なんでも呼吸困難で、ずっと息が苦しかったらしいのです。

朝も夜も呼吸困難だったというのです。

呼吸は一分も止まったら終わりですから、苦しいことは察するにあまりあります。

聞いている方も、息が苦しくなるお話でした。

それでも退院して四日目に、ふと呼吸を忘れている自分に気づいたと仰せになっていました。

呼吸を忘れているということは呼吸していないのではありません。

忘れてちゃんと呼吸しているのです。

むしろ呼吸を意識している方が苦しかったりするのです。

そこで老師は禅語の「知らざる最も親し」という語を改めて学んだというのです。

知らざるというのは、意識、認識にのぼらないということです。

しかし、大事なことは、ふと忘れている状態であることに気がつくことでもあります。

そこで老師は、道元禅師の「不知最も親切、知もまた親切」というお言葉をお示しくださいました。

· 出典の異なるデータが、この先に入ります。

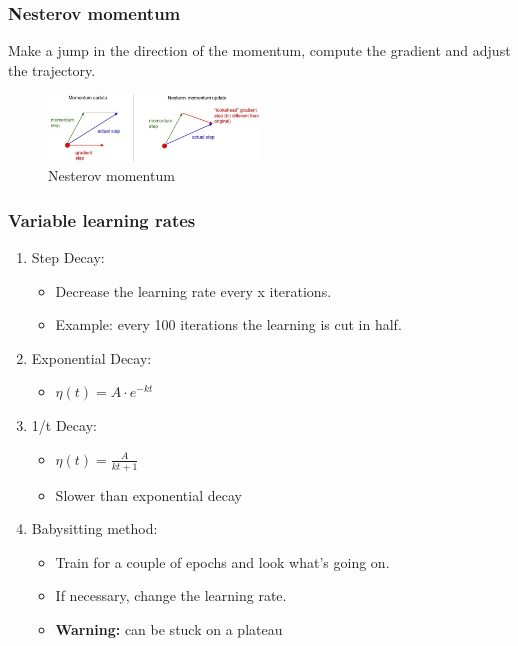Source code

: \documentclass{article}
\begin{document}
\subsubsection{Nesterov momentum}

Make a jump in the direction of the momentum, compute the gradient and adjust the
trajectory.

\begin{figure}[H]
    \centering
    \includegraphics[width=0.5\textwidth]{img/nesterov-momentum.png}
    \caption{Nesterov momentum}
\end{figure}

\subsubsection{Variable learning rates}

\begin{enumerate}
    \item Step Decay:
    \begin{itemize}
        \item Decrease the learning rate every x iterations. 
        \item Example: every 100 iterations the learning is cut in half.
    \end{itemize}
    \item Exponential Decay:
    \begin{itemize}
        \item $\eta(t) = A\cdot e^{-kt}$
    \end{itemize}
    \item 1/t Decay:
    \begin{itemize}
        \item $\eta(t) = \frac{A}{kt + 1}$        
        \item Slower than exponential decay
    \end{itemize}
    \item Babysitting method:
    \begin{itemize}
        \item Train for a couple of epochs and look what's going on. 
        \item If necessary, change the learning rate.
        \item \textbf{Warning:} can be stuck on a plateau
    \end{itemize}
\end{enumerate}
\end{document}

不知最も親切は、地蔵和尚と法眼禅師の問答になります。

地蔵和尚を訪ねた法眼禅師は、地蔵和尚から「どこに行くのか」と問われます。

「ブラブラと足のむくままに行脚します」と答えました。

すると「行脚の事如何」と問われます。

法眼禅師は、「知らず」と答えます。

そこで地蔵和尚が「不知最も親切」と言ったのです。

なにも知らないというのはもっとも真理に親しいのです。

呼吸でも今意識して呼吸している者はいません。

一分でも止まったら生きていませんが、その呼吸に毎度毎度いちいち感謝していたら疲れてどうしようもありません。

知らずに呼吸しているのです。

歯が痛いという意味のことをヨーロッパでは「歯を感じる」というそうです。

知らずに呼吸していることが尊いのですが、体の不調などを通じて、呼吸のすばらしい働きに気がつくことも大事なのです。

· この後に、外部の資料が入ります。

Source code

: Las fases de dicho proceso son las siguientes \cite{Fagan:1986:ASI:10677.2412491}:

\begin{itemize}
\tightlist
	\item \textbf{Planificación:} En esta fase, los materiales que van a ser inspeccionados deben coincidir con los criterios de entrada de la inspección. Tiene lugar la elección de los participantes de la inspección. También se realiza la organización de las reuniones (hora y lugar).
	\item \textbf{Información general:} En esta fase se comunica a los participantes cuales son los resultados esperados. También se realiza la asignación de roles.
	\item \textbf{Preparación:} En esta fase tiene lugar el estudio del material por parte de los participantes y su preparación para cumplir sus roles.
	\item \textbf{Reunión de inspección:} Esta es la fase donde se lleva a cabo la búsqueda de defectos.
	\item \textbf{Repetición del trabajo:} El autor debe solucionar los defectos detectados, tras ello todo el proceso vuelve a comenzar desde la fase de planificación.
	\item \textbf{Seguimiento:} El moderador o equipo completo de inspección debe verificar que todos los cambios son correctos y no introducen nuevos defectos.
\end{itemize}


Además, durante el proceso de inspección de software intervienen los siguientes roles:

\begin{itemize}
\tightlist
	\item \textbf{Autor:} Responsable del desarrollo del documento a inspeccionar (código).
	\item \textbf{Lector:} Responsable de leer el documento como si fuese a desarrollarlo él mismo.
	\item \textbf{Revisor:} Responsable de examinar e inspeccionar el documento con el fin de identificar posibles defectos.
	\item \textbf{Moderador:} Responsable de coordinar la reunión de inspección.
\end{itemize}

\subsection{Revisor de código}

これが「不知最も親切、知もまた親切」と道元禅師は仰せになったのです。

不知に気がつくことがまた親切、気づくことも大事なのです。

「一輪のスミレのために地球がまわり、風が吹き、雨が降る」という言葉があります。

天理いっぱいのはたらきをいただいていることに気がつくのです。

あらゆる命あるもの、みんな天地いっぱいのはたらきをいただいているけれども、それに気がつくことができるのは人間だけなのだと老師は示しくださいました。

しかもその気づきは、自分の受け皿分しか受け止めることはできないのです。

老師は自身の修行が深まるほどに、まだまだ足りない自分に気がつくのだと仰いました。

受け皿のノビが欲しいというのです。

そこで老師は、自分はまだ仏法の入り口にいるので、とてもわかったとはいえないのだと仰せになりました。

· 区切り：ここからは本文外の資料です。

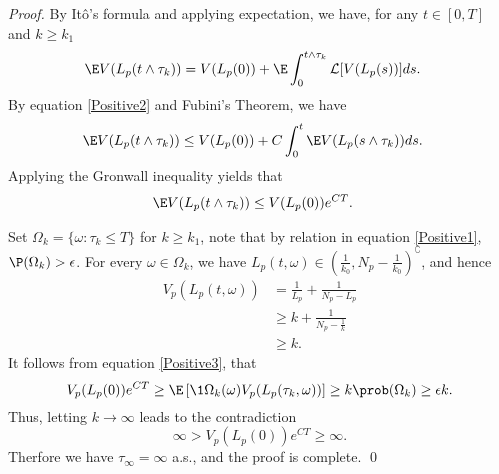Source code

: \begin{proof}
		By It\^{o}'s formula and applying expectation, we have, for any 
	$t \in [0,T]$ and $k\geq k_1$
	\begin{align*}
		\E V(L_p(t\wedge\tau_k)) &= 
			V(L_p(0)) + 
			\E 
				\int_{0}^{t\wedge\tau_k} \mathcal{L}[V(L_p(s))]
			ds.
	\end{align*}
	By equation \eqref{Positive2} and Fubini's Theorem, we have
	\begin{align*}
		\E V(L_p(t\wedge\tau_k)) 
			&\leq 
				V(L_p(0)) + 
				C
				\int_{0}^{t}
					\E V(L_p(s\wedge\tau_k))
				ds.
	\end{align*}
	Applying the Gronwall inequality yields that	
	\begin{align}\label{Positive3}
		\E V(L_p(t\wedge\tau_k))&\leq V(L_p(0))e^{CT}.
	\end{align}

		Set 
	$
		\Omega_k = \{\omega : \tau_k\leq T\}
	$ for $k\geq k_1$, note that by relation in equation 
	\eqref{Positive1}, 
	$
		\P(\Omega_k) >  \epsilon
	$. For every 
	$
		\omega \in \Omega_k
	$, we have 
	$
		L_p(t,\omega) \in 
		\left(
			\frac{1}{k_0}, N_p - 
			\frac{1}{k_0}
		\right) ^ {\complement}
	$, and hence
	\begin{align*}
		V_p(L_p(t,\omega))
			&=
				\frac{1}{L_p} + 
				\frac{1}{N_p-L_p}
			\\
			&\geq 
				k + 
				\frac{1}{N_p - 
				\frac{1}{k}}
			\\
			&\geq k.
	\end{align*}
%	
	It follows from equation \eqref{Positive3}, that
	\begin{equation*}
		V_p(L_p(0)) e^{CT}
			\geq 
			\E 
			\left[
				\1{\Omega_k} (\omega)
				V_p(L_p(\tau_k,\omega))
			\right]
			\geq k
			\prob (\Omega_k)\geq \epsilon k.
	\end{equation*}
%
	Thus, letting $k\rightarrow \infty$ leads to the contradiction
	\begin{equation*}
		\infty>V_p(L_p(0))e^{CT}\geq \infty.	
	\end{equation*}
%
	Therfore we  have $\tau_\infty=\infty$ a.s., and the proof is 
	complete.
	\qed
\end{proof}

青山老師からこのようなお言葉を拝聴すると、そのあと午後から私などは話しができなくなってしまいます。

同じように天地のはたらきで生かされて生きていると言っても老師の深さにはとてもとても及ぶものではないのです。

これもまた老師のお話を拝聴してこそ、自分の浅さに気がつくことができるのです。

「道窮まり無し」と老師はお示しでした。

いくら深まっても一層足りないことに気がついてゆくというのです。

老師は、良寛さんの

花 無心にして蝶を招き 
蝶 無心にして花を尋(たず)ぬ
花 開く時、蝶来り 
蝶 来る時、花開く
吾も亦人を知らず 
人も亦吾を知らず
知らずして帝則に従う

という詩をお示しくださいました。

この知らずして帝則に従うということを説いてくださいました。

知らずして天地のはたらきが営まれているのです。

そして好夢のお話です。

法華経の安楽行品の終わりにこの「好夢」がでてきます。

老師は、好夢の言葉のあとにお釈迦様の御一代が簡潔にまとめられていると仰せになりました。

「国王になったにもかかわらず、宮殿や臣下を捨て、最高の快楽をもたらす五つの欲望を捨て、悟りをめざして、菩提樹のもとの獅子座に坐り、悟りを求めること七日間。

ついに如来の智恵を獲得し、このうえなく正しい悟りに到達します。そして、起ち上がると、教えの輪を転じて、出家僧や尼僧や男女の在家修行者のために、説法します。

こうして千万億劫にわたり、汚れなき教えを説き、生きとし生けるものを数かぎりなく悟りへみちびいたのち、完全な涅槃に入ります。そのときのようすは、あたかも油が尽きて、燈明が消えるかのようでしょう。」

というところです。

現代語訳は春秋社『現代日本語訳 法華経』から正木晃先生にものを引用しました。

とくに老師は、お釈迦様は生後七日で母を亡くされていますが、その無常観が御出家の原因になっていると説かれました。

生後まもなく母が亡くなるというのは不幸なことです。

しかし、そのおかげで、お釈迦様は深い無常観を抱き、出家して道を求め真理に目覚められて仏法が説かれるようになったのです。

人生に起こることをすべて「好夢」、好き夢と受けとめて生きるのだと老師は説かれます。

そして最後に地蔵菩薩の真言についご教示くださいました。

お地蔵さまのご真言は、

オン・カカ・カビサンマエ・ソワカ

です。

その「カカ」というのは「笑い声」であり「カビサンマエイ」は「ほほえみ」だというのです。

いついかなるときでも微笑みを忘れない、どんなことも幸いと頂戴して微笑むのだと説いて法話を終えられました。

青山老師の微笑みは素晴らしいものです。

その日も演壇に登ってにっこり微笑まれただけで、会場が明るくなりました。

どれほどの修行を経ての微笑みなのか、まだまだ足りないと大いに自身を反省したのでした。

かくして午後は更に九十分話をしたのでした。

講座の最後に、この会こそ、出家も在家もみな青山老師のもとに集って法を聞く好夢の中だとお話し、法華経には「常に是の好夢あり」とありますように、各自家に帰っても常に好夢であって欲しいと申し上げたのでした。